So Supreme Court Justices ought to be subject to impeachment for doing what Alberto Gonzales said the other day they had the right to do?

There's a good line of questioning.

Well I was joking about the impeachment, but there are a lot of people out there who would impeach him over this. Phyllis Schlafly probably would, after she's done celebrating her 200th birthday.

You may have been joking, but the NLF article you pointed to wasn't. It links to a Regent University (Pat Robertson's School for Wayward Fundies) Law Review article explicitly making the case for the same mass judicial impeachments featured at the recent "Justice Sunday" extravaganza.

But just the other day, Gonzo told everyone that Roberts, as a Supreme, wouldn't be bound by stare decisis in the same way he was as a circuit court judge. And he's right. But it also seems that's the sort of activism the NLF thinks you should be impeached for.

So which is it, fellas? The prerogative of the SCOTUS? Or grounds for impeachment?

I think even the leaders honestly don't want to impeach anyone, they just say that to get more $$$ and adoration. But the base certainly is itching to impeach someone, so it will be interesting to see what happens if Roberts is not what they expect.

In my experience, the people who are virulent on the issue of gays are either opportunistic politicians or people who are not quite right with themselves and/or their circumstances in some way and use anti-gay expressions to cover things they will not face about themselves, whether it is homosexual feelings or pewrsonal failure.

OTOH, it is quite believable to me that an intelligent, heterosexual, traditional conservative could not have any particular feelings about gays one way or the other, or could include gays in a kind of general tolerance and good manners towards others.

Roberts is always described as well-mannered, and he may fall into this category. He may also have or have had a gay friend or relative through whom he came to see gays as people.

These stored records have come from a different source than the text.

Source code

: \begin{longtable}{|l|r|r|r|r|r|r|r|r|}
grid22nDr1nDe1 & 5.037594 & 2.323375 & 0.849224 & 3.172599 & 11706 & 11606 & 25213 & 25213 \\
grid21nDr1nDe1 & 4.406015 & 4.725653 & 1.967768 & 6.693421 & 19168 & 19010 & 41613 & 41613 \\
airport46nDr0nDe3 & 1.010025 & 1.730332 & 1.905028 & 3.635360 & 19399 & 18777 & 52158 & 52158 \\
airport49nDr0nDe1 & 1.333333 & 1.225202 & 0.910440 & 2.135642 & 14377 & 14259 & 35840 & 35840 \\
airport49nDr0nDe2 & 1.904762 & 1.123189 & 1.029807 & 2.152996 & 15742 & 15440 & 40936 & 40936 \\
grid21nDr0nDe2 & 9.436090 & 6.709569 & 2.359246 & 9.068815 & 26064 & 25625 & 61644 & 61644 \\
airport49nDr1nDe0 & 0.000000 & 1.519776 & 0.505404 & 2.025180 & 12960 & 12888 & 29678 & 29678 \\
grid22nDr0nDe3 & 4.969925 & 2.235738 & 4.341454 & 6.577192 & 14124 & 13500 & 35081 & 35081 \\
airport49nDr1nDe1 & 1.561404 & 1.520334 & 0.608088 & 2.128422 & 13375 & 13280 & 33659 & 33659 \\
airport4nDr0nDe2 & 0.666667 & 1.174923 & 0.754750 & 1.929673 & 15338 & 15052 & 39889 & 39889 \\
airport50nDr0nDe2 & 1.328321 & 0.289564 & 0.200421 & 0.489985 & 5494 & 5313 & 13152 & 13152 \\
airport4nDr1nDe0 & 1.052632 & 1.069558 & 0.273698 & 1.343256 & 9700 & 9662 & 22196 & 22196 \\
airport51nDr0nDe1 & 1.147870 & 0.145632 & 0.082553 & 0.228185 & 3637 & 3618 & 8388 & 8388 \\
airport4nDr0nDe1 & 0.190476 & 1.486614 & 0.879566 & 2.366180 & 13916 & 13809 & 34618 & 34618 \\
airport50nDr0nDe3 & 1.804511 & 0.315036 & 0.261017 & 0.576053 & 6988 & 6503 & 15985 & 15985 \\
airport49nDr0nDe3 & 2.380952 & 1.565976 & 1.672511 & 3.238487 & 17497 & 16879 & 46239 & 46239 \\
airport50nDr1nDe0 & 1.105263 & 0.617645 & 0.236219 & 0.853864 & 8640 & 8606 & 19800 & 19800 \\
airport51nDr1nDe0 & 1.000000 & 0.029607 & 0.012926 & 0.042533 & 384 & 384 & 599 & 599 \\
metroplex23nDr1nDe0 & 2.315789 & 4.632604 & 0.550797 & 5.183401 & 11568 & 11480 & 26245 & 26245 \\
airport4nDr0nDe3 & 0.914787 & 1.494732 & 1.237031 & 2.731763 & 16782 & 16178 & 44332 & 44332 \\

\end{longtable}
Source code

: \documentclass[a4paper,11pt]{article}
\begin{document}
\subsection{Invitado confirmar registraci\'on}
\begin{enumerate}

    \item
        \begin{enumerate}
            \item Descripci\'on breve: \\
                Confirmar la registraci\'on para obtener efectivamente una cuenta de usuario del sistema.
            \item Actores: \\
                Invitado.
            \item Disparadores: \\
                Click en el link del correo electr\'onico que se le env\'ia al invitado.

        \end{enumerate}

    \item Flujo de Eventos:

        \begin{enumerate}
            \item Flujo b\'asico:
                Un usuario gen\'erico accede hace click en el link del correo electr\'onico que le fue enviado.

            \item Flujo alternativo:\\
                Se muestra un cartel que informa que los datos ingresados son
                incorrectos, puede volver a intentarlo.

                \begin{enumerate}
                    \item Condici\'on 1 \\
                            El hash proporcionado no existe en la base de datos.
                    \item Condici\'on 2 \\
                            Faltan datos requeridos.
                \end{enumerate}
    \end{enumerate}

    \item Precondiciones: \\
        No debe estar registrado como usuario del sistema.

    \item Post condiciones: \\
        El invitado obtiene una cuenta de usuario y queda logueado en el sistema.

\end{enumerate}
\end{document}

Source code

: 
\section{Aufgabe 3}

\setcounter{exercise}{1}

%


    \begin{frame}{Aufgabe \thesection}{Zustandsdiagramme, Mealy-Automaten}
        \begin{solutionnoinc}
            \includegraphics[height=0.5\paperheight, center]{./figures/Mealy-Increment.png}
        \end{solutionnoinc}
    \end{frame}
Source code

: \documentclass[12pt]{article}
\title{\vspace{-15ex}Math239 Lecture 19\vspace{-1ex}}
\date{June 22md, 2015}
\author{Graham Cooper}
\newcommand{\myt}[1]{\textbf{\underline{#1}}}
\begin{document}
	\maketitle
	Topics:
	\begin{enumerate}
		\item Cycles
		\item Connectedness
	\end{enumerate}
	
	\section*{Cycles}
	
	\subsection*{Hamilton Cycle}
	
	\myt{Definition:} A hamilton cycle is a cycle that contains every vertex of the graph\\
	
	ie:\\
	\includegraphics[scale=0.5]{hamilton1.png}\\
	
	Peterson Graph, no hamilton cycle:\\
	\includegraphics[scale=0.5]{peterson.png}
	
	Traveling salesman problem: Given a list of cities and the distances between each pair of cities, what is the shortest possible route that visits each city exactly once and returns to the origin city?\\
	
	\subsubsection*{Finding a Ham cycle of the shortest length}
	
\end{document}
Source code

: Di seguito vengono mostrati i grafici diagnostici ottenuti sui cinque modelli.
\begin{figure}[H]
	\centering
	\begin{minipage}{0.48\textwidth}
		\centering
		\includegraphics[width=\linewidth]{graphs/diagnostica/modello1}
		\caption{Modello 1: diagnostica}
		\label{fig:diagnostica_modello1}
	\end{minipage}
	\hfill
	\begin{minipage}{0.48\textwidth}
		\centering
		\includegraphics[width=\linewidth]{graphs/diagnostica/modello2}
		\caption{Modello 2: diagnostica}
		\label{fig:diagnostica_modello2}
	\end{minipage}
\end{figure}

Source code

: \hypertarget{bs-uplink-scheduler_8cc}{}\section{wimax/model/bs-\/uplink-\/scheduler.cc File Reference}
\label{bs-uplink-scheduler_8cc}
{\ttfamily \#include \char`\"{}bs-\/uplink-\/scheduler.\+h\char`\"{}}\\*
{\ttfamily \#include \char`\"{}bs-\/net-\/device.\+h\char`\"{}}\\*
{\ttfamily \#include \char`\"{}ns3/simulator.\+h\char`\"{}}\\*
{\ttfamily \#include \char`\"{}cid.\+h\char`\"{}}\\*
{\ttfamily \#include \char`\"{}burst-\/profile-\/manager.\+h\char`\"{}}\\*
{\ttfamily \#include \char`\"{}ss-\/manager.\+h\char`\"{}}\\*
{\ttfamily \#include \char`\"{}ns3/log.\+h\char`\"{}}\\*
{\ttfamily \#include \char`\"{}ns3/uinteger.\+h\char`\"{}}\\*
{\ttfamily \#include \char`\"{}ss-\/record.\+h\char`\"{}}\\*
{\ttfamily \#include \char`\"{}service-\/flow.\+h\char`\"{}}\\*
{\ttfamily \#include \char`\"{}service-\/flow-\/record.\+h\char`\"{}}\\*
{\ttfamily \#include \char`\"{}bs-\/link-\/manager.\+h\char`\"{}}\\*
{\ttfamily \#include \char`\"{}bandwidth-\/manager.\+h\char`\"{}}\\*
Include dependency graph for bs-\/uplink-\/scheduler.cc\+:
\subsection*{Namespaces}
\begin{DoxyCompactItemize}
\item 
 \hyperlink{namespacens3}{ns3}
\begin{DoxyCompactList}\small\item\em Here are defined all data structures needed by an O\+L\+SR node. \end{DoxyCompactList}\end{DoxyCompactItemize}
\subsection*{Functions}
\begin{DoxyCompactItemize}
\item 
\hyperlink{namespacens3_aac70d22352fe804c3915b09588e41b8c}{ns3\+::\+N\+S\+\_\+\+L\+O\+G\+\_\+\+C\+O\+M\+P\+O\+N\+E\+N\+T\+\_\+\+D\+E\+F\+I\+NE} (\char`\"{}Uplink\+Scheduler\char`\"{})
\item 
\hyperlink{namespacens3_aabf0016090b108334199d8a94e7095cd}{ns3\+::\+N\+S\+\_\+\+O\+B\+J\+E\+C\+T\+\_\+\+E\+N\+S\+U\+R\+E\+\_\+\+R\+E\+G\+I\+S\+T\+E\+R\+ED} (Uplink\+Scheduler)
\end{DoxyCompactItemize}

Someone like that could easily lend his considerable appellate advocacy skills to help someone with an oral argument that he himself might not have made, or even one that he would have made had he been the advocate for the cause.

This is a long way around saying that it shows only that he does not have the kind of anti-gay animus that would lead him to refuse to work on that side of that case. So he probably is a pretty well-adjusted conservative man from a pretty comfortable background. I don't see him as a Souter. The best we could hope for is a Kennedy, although Kennedy reportedly learned some of his tolerance from his children, and Roberts' kids are awfully young to be making any difference at this point.

You're probably quite right. The law review article says DeLay has been threatening judges with impeachment since at least 1997.

It's clearly a function of what we'll start calling the WTMWK (What's the Matter with Kansas?) factor.

One more point--I do not at all find it unbelievable that he did not list this case, as he was called in to consult and do a moot court. During my 20 plus years as a lawyer I did a fair number of appellate arguments, and was asked to do similar consultations. I don't think I could remember all the cases. And since it was pro bono, there would probably not be a specific time record, but rather some catch-all billing line. Of course maybe bring appointed to the Supreme Court would cause me to recover the memory, but if he took this part off his appellate court application, maybe it was just an oversight. Which again would mean that such a case was not such a big deal to him that it would stand out from the many other Supreme Court cases on which he no doubt also consulted.

But as Kevin Drum asks, the more interesting question is where did the reporter get this story, why was it given to him, and why was it written?

That "Fountain of Truth", the man who is the living embodiment of the joke in The Sopranos about the 95 pound mole (i.e., he could have had the 95 pound boil on his fat ass removed back when he was up for the Vietnam draft and no one would have noticed), has come up with The Truth About Roberts:

It's some sort of left-wing smear to mess up the Right, to bring up this story about Justice Roberts.

Watching Dobson and the rest of the Taliban get their burkas in a knot over this is fun-neeeeee.